Das geplante Zwischenlager für hochradioaktive Abfälle in Mühlberg wirft hohe Wellen. Dass es im Abstimmungsbüchlein nicht erwähnt wurde, ist jedoch nur ein Teil der Geschichte. Der andere: Selbst unverdächtige Experten sind dagegen.

«Eklat um AKW-Abstimmung», titelte der «Tages-Anzeiger», gar einen «Skandal» machte «20 Minuten» aus. Grund für die Aufregung: Nachdem der «Beobachter» schon Ende Dezember berichtet hatte, dass im Rahmenbewilligungsbesuch für das neue AKW in Mühleberg ein Zwischenlager für hochradioaktiven Abfall geplant ist, griff vier Wochen vor der Abstimmung in Bern über Mühleberg II auch die «SonntagsZeitung» das Thema auf. Sie enthüllte, dass im Abstimmungsbüchlein, das die Stimmberechtigten über die Vorlage informieren sollte, kein Wort von einem Zwischenlager steht. Die Bernerinnen und Berner entscheiden am 13. Februar darüber, ob der Kanton zu einem Neubau in Mühleberg eine positive oder eine negative Stellungnahme abgeben soll.

Was bisher nicht in Zeitungsberichten (und im Abstimmungsbüchlein schon gar nicht) stand: Selbst Experten halten ein solches Lager für fragwürdig. Das geht aus der Stellungnahme der Kommission für die nukleare Sicherheit (KNS) hervor, einem reinen Fachgremium, das den Bundesrat berät.
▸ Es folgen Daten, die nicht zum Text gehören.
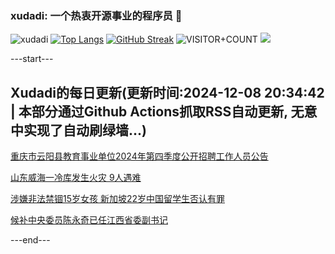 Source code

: ### xudadi: 一个热衷开源事业的程序员 👋

![xudadi](https://github-readme-stats-git-masterorgs-github-readme-stats-team.vercel.app/api?username=xudadi)
[![Top Langs](https://github-readme-stats.vercel.app/api/top-langs/?username=xudadi)](https://github.com/anuraghazra/github-readme-stats)
[![GitHub Streak](https://streak-stats.demolab.com?user=xudadi&locale=zh_Hans)](https://git.io/streak-stats)
![VISITOR+COUNT](https://komarev.com/ghpvc/?username=xudadi&label=VISITOR+COUNT)
![](https://raw.githubusercontent.com/xudadi/xudadi/main/assets/github-contribution-grid-snake.svg)


---start---

## Xudadi的每日更新(更新时间:2024-12-08 20:34:42 | 本部分通过Github Actions抓取RSS自动更新, 无意中实现了自动刷绿墙...)

[重庆市云阳县教育事业单位2024年第四季度公开招聘工作人员公告](https://www.gongkaoleida.com/article/2221666)

[山东威海一冷库发生火灾 9人遇难](https://m.163.com/news/article/JISHH60V000189PS.html)

[涉嫌非法禁锢15岁女孩 新加坡22岁中国留学生否认有罪](https://m.163.com/news/article/JIQN0TNG0530JPVV.html)

[候补中央委员陈永奇已任江西省委副书记](https://m.163.com/news/article/JISB7ISA0530M570.html)

---end---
Die KNS hat in den vergangenen Monaten den Bericht des Eidgenössischen Nuklearsicherheits-Inspektorats (Ensi) zu den drei Rahmenbewilligungsgesuchen für neue AKWs unter die Lupe genommen und gibt nun Empfehlungen ab. Die Experten äussern sich dabei auch zur BKW-Idee eines Zwischenlagers im «Ersatzkernkraftwerk Mühleberg» (EKKM), in dem auch hochradioaktive Abfälle aus anderen Atomkraftwerken gelagert werden. Ihr Urteil fällt eindeutig aus:

«Nachdem ein zentrales Zwischenlager [in Würenlingen, Red.] vorhanden ist, besteht nach Ansicht der KNS keine grundsätzliche Notwendigkeit, im EKKM Einlagerungen von Abfällen und Brennelementen aus Kernanlagen von anderen Standorten vorzusehen», schreibt die KNS, und weiter: «Im EKKM sollen nur abgebrannte Brennelemente gelagert sowie radioaktive Abfälle konditioniert und zwischengelagert werden, die ihren Ursprung aus Kernanlagen am Standort Mühleberg haben.» Alles andere sei nicht im Sinn einer «kohärenten Strategiefür die Entsorgung der radioaktiven Abfälle in der Schweiz.»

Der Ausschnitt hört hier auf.